Quanto à homologação de sentenças estrangeiras, outra competência atribuída ao STJ pela EC n. 45, a Resolução n. 9 abriu a possibilidade de antecipação de tutela nesses casos, o que para o ministro resultou em grandes benefícios, principalmente na área do Direito de Família, em processos envolvendo a guarda de filhos. A Resolução possibilita ainda que o STJ não conheça uma carta rogatória como tal, se chegar ao STJ com conteúdo que possa ser atendido plenamente pelo auxílio direto. Nestes casos o tribunal pode remetê-la à autoridade central (Ministério da Justiça) para que a repromova como auxílio direto.
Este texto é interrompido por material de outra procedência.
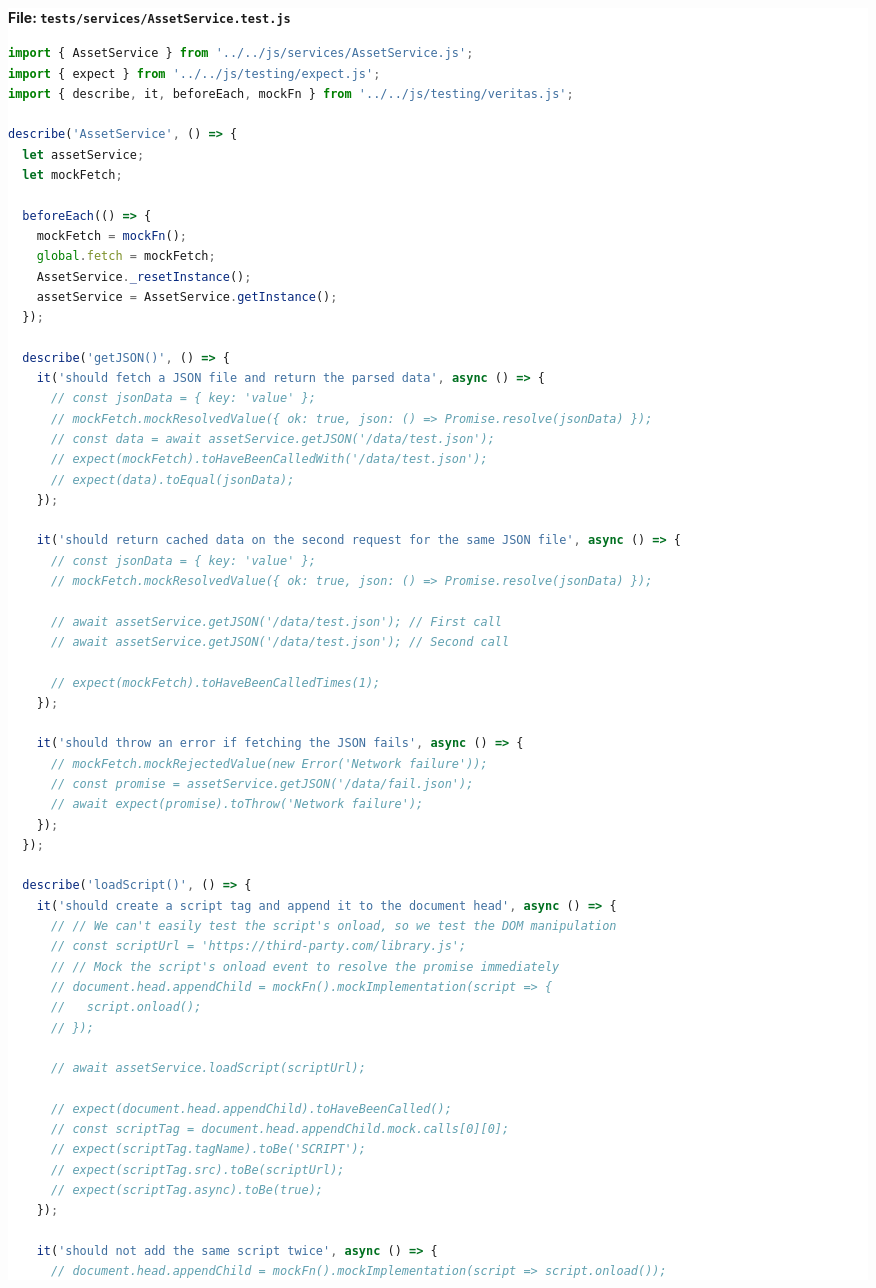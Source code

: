 **File: `tests/services/AssetService.test.js`**

```javascript
import { AssetService } from '../../js/services/AssetService.js';
import { expect } from '../../js/testing/expect.js';
import { describe, it, beforeEach, mockFn } from '../../js/testing/veritas.js';

describe('AssetService', () => {
  let assetService;
  let mockFetch;

  beforeEach(() => {
    mockFetch = mockFn();
    global.fetch = mockFetch;
    AssetService._resetInstance();
    assetService = AssetService.getInstance();
  });

  describe('getJSON()', () => {
    it('should fetch a JSON file and return the parsed data', async () => {
      // const jsonData = { key: 'value' };
      // mockFetch.mockResolvedValue({ ok: true, json: () => Promise.resolve(jsonData) });
      // const data = await assetService.getJSON('/data/test.json');
      // expect(mockFetch).toHaveBeenCalledWith('/data/test.json');
      // expect(data).toEqual(jsonData);
    });

    it('should return cached data on the second request for the same JSON file', async () => {
      // const jsonData = { key: 'value' };
      // mockFetch.mockResolvedValue({ ok: true, json: () => Promise.resolve(jsonData) });
      
      // await assetService.getJSON('/data/test.json'); // First call
      // await assetService.getJSON('/data/test.json'); // Second call
      
      // expect(mockFetch).toHaveBeenCalledTimes(1);
    });

    it('should throw an error if fetching the JSON fails', async () => {
      // mockFetch.mockRejectedValue(new Error('Network failure'));
      // const promise = assetService.getJSON('/data/fail.json');
      // await expect(promise).toThrow('Network failure');
    });
  });

  describe('loadScript()', () => {
    it('should create a script tag and append it to the document head', async () => {
      // // We can't easily test the script's onload, so we test the DOM manipulation
      // const scriptUrl = 'https://third-party.com/library.js';
      // // Mock the script's onload event to resolve the promise immediately
      // document.head.appendChild = mockFn().mockImplementation(script => {
      //   script.onload();
      // });
      
      // await assetService.loadScript(scriptUrl);
      
      // expect(document.head.appendChild).toHaveBeenCalled();
      // const scriptTag = document.head.appendChild.mock.calls[0][0];
      // expect(scriptTag.tagName).toBe('SCRIPT');
      // expect(scriptTag.src).toBe(scriptUrl);
      // expect(scriptTag.async).toBe(true);
    });

    it('should not add the same script twice', async () => {
      // document.head.appendChild = mockFn().mockImplementation(script => script.onload());
```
Desde que passou a ter essas competências, o STJ já recebeu aproximadamente 3.500 cartas rogatórias e pouco mais de 3.000 pedidos de homologação de sentença estrangeira.

   
“Talvez estejamos caminhando para um aperfeiçoamento do sistema. Muitas questões estão ainda amadurecendo. Quem sabe essas prerrogativas não possam ser do juiz de primeiro grau...”, refletiu o ministro, desejando, ao final de sua exposição, que o futuro da cooperação internacional esteja no auxílio direto.